For maximum agility – in making faster decisions, serving customers more personally, and outdoing competitive offerings – enterprises recognize the need to use their data more effectively.
Exploiting the power of data analytics, business intelligence, and workflow automation is one way for companies to accelerate new revenue streams while reducing costs and improving the performance of data services.
But here lies the challenge – enterprise data is stored in disparate locations with rapidly evolving formats such as:
Relational and non-relational databases, like Amazon Redshift, MongoDB, and MySQL
Cloud/Software-as-a-Service applications, such as Mailchimp, NetSuite, and Salesforce
Semi-structured and unstructured data, including social media data, call recordings, email interactions, images, and more
Legacy systems, such as mainframe and midrange applications
CRM/ERP data, like Microsoft Dynamics, Oracle, and SAP
Flat files, such as CSV, JSON, and XML
Big data repositories, including data lakes and data warehouses
The demand for speed and higher volumes of increasingly complex data leads to further challenges such as:
Self-service capabilities for data users
Time efficiency in data management
Trusted data quality in terms of cleanliness and freshness
In a virtualized environment, different domains can
access the data they need, on their own, in real time.
To address these challenges, organizations recognize the need to move, from silos of disparate data and isolated technologies, to a business-focused strategy where data and analytics are simply a part of everyday life for business users.
Cultural obstacles
Data virtualization needs to overcome certain obstacles before it is widely accepted.
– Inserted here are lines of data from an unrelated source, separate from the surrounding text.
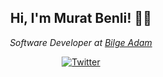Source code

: <h2 align="center"> Hi, I'm Murat Benli! 👋🏻</h2>
<p align="center"><em>Software Developer at <a href="https://www.bilgeadam.com/" target="_blank" rel="noopener noreferrer">Bilge Adam</a></br>
</em></p>

<p align="center">
	<a href="https://twitter.com/imuratbenli"><img src="https://img.shields.io/twitter/follow/imuratbenli?label=Twitter&style=social" alt="Twitter"></a>
</p>
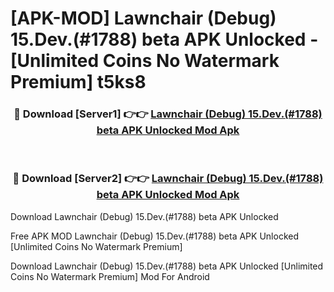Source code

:# [APK-MOD] Lawnchair (Debug) 15.Dev.(#1788) beta APK Unlocked - [Unlimited Coins No Watermark Premium] t5ks8



<div align="center">
<h3>🔴 Download [Server1] 👉👉 <a href="https://momento.my/?title=Lawnchair_(Debug)_15.Dev.(#1788)_beta_APK_Unlocked">Lawnchair (Debug) 15.Dev.(#1788) beta APK Unlocked Mod Apk</a></h3><br>

<h3>🔴 Download [Server2] 👉👉 <a href="https://momento.my/?title=Lawnchair_(Debug)_15.Dev.(#1788)_beta_APK_Unlocked">Lawnchair (Debug) 15.Dev.(#1788) beta APK Unlocked Mod Apk</a></h3>
</div>



Download Lawnchair (Debug) 15.Dev.(#1788) beta APK Unlocked 

Free APK MOD Lawnchair (Debug) 15.Dev.(#1788) beta APK Unlocked [Unlimited Coins No Watermark Premium]

Download Lawnchair (Debug) 15.Dev.(#1788) beta APK Unlocked [Unlimited Coins No Watermark Premium] Mod For Android

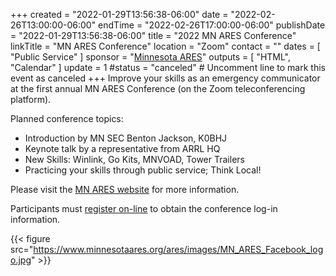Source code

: +++
created = "2022-01-29T13:56:38-06:00"
date = "2022-02-26T13:00:00-06:00"
endTime = "2022-02-26T17:00:00-06:00"
publishDate = "2022-01-29T13:56:38-06:00"
title = "2022 MN ARES Conference"
linkTitle = "MN ARES Conference"
location = "Zoom"
contact = ""
dates = [ "Public Service" ]
sponsor = "[Minnesota ARES](https://www.minnesotaares.org/ares/)"
outputs = [ "HTML", "Calendar" ]
update = 1
#status = "canceled"	# Uncomment line to mark this event as canceled	
+++
Improve your skills as an emergency communicator at the first annual
MN ARES Conference (on the Zoom teleconferencing platform).

Planned conference topics:

* Introduction by MN SEC Benton Jackson, K0BHJ
* Keynote talk by a representative from ARRL HQ
* New Skills: Winlink, Go Kits, MNVOAD, Tower Trailers
* Practicing your skills through public service; Think Local!

Please visit the [MN ARES website](https://www.minnesotaares.org/ares/) for
more information.

Participants must [register on-line](https://forms.gle/r3Enm4fGVUJUprbh6) to
obtain the conference log-in information.

{{< figure src="https://www.minnesotaares.org/ares/images/MN_ARES_Facebook_logo.jpg" >}}
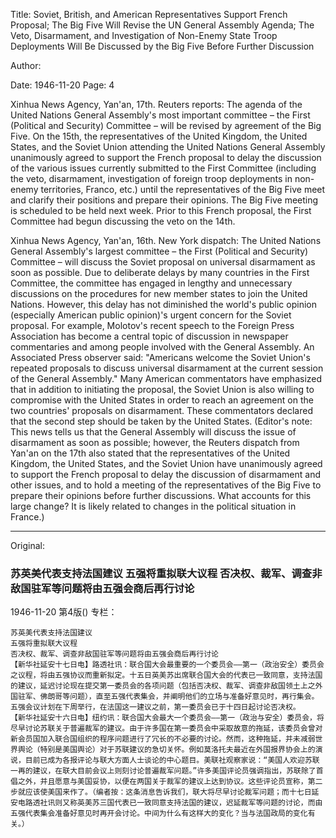 Title: Soviet, British, and American Representatives Support French Proposal; The Big Five Will Revise the UN General Assembly Agenda; The Veto, Disarmament, and Investigation of Non-Enemy State Troop Deployments Will Be Discussed by the Big Five Before Further Discussion

Author:

Date: 1946-11-20
Page: 4

Xinhua News Agency, Yan'an, 17th. Reuters reports: The agenda of the United Nations General Assembly's most important committee – the First (Political and Security) Committee – will be revised by agreement of the Big Five. On the 15th, the representatives of the United Kingdom, the United States, and the Soviet Union attending the United Nations General Assembly unanimously agreed to support the French proposal to delay the discussion of the various issues currently submitted to the First Committee (including the veto, disarmament, investigation of foreign troop deployments in non-enemy territories, Franco, etc.) until the representatives of the Big Five meet and clarify their positions and prepare their opinions. The Big Five meeting is scheduled to be held next week. Prior to this French proposal, the First Committee had begun discussing the veto on the 14th.

Xinhua News Agency, Yan'an, 16th. New York dispatch: The United Nations General Assembly's largest committee – the First (Political and Security) Committee – will discuss the Soviet proposal on universal disarmament as soon as possible. Due to deliberate delays by many countries in the First Committee, the committee has engaged in lengthy and unnecessary discussions on the procedures for new member states to join the United Nations. However, this delay has not diminished the world's public opinion (especially American public opinion)'s urgent concern for the Soviet proposal. For example, Molotov's recent speech to the Foreign Press Association has become a central topic of discussion in newspaper commentaries and among people involved with the General Assembly. An Associated Press observer said: "Americans welcome the Soviet Union's repeated proposals to discuss universal disarmament at the current session of the General Assembly." Many American commentators have emphasized that in addition to initiating the proposal, the Soviet Union is also willing to compromise with the United States in order to reach an agreement on the two countries' proposals on disarmament. These commentators declared that the second step should be taken by the United States. (Editor's note: This news tells us that the General Assembly will discuss the issue of disarmament as soon as possible; however, the Reuters dispatch from Yan'an on the 17th also stated that the representatives of the United Kingdom, the United States, and the Soviet Union have unanimously agreed to support the French proposal to delay the discussion of disarmament and other issues, and to hold a meeting of the representatives of the Big Five to prepare their opinions before further discussions. What accounts for this large change? It is likely related to changes in the political situation in France.)



<hr /> 

Original: 


### 苏英美代表支持法国建议  五强将重拟联大议程  否决权、裁军、调查非敌国驻军等问题将由五强会商后再行讨论

1946-11-20
第4版()
专栏：

    苏英美代表支持法国建议
    五强将重拟联大议程
    否决权、裁军、调查非敌国驻军等问题将由五强会商后再行讨论
    【新华社延安十七日电】路透社讯：联合国大会最重要的一个委员会——第一（政治安全）委员会之议程，将由五强协议而重新拟定。十五日英美苏出席联合国大会的代表已一致同意，支持法国的建议，延迟讨论现在提交第一委员会的各项问题（包括否决权、裁军、调查非敌国领土上之外国驻军、佛朗哥等问题），直至五强代表集会，并阐明他们的立场与准备好意见时，再行集会。五强会议计划在下周举行，在法国这一建议之前，第一委员会已于十四日起讨论否决权。
    【新华社延安十六日电】纽约讯：联合国大会最大一个委员会——第一（政治与安全）委员会，将尽早讨论苏联关于普遍裁军的建议。由于许多国在第一委员会中采取故意的拖延，该委员会曾对新会员国加入联合国组织的程序问题进行了冗长的不必要的讨论。然而，这种拖延，并未减弱世界舆论（特别是美国舆论）对于苏联建议的急切关怀。例如莫洛托夫最近在外国报界协会上的演说，目前已成为各报评论与联大方面人士谈论的中心题目。美联社观察家说：“美国人欢迎苏联一再的建议，在联大目前会议上则刻讨论普遍裁军问题。”许多美国评论员强调指出，苏联除了首倡之外，并且愿意与美国妥协，以便在两国关于裁军的建议上达到协议。这些评论员宣称，第二步就应该使美国来作了。（编者按：这条消息告诉我们，联大将尽早讨论裁军问题；而十七日延安电路透社讯则又称英美苏三国代表已一致同意支持法国的建议，迟延裁军等问题的讨论，而由五强代表集会准备好意见时再开会讨论。中间为什么有这样大的变化？当与法国政局的变化有关。）
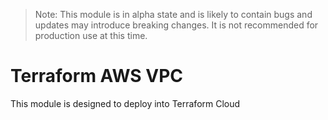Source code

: > Note: This module is in alpha state and is likely to contain bugs and updates may introduce breaking changes. It is not recommended for production use at this time.

# Terraform AWS VPC
This module is designed to deploy into Terraform Cloud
For example, some may think the semantic virtual tiers built into some of their applications can substitute for data virtualization, while others might assume that data virtualization is a replacement for ETL.
Both assumptions are faulty. Data virtualization is a cross-platform technology that must be used in conjunction with other data delivery styles (e.g., bulk/batch with ETL) and data transformation and orchestration – or it might limit performance, and inhibit its adoption.
Finally, data virtualization is less appealing to traditional data management teams because it challenges existing practices. For example, those who oppose more agile approaches, like “experiment-and-fail-fast”, would most likely also resist data virtualization.
Here are the top 6 benefits of data virtualization:
Speed
Data virtualization enables data consumers to access data, wherever it resides (including traditional databases, the cloud, or IoT systems) in seconds.
Efficiency
Data virtualization doesn’t replicate data, so enterprises can save on governance and hardware, while enhancing the utilization of server and storage resources.
Cost savings
Data virtualization software requires fewer resources, and costs a lot less than building a separate repository for consolidating and storing data.
Security and governance
Data virtualization enables a centralized approach to data security and governance, ensuring that all data is consistent, protected, and high-quality.
Access
Data virtualization allows for a self-service approach to accessing data, enabling quick access to data by any authorized data consumer
Analytics
Data virtualization lets business users apply visualized, predictive, and streaming analytics across many different data sources.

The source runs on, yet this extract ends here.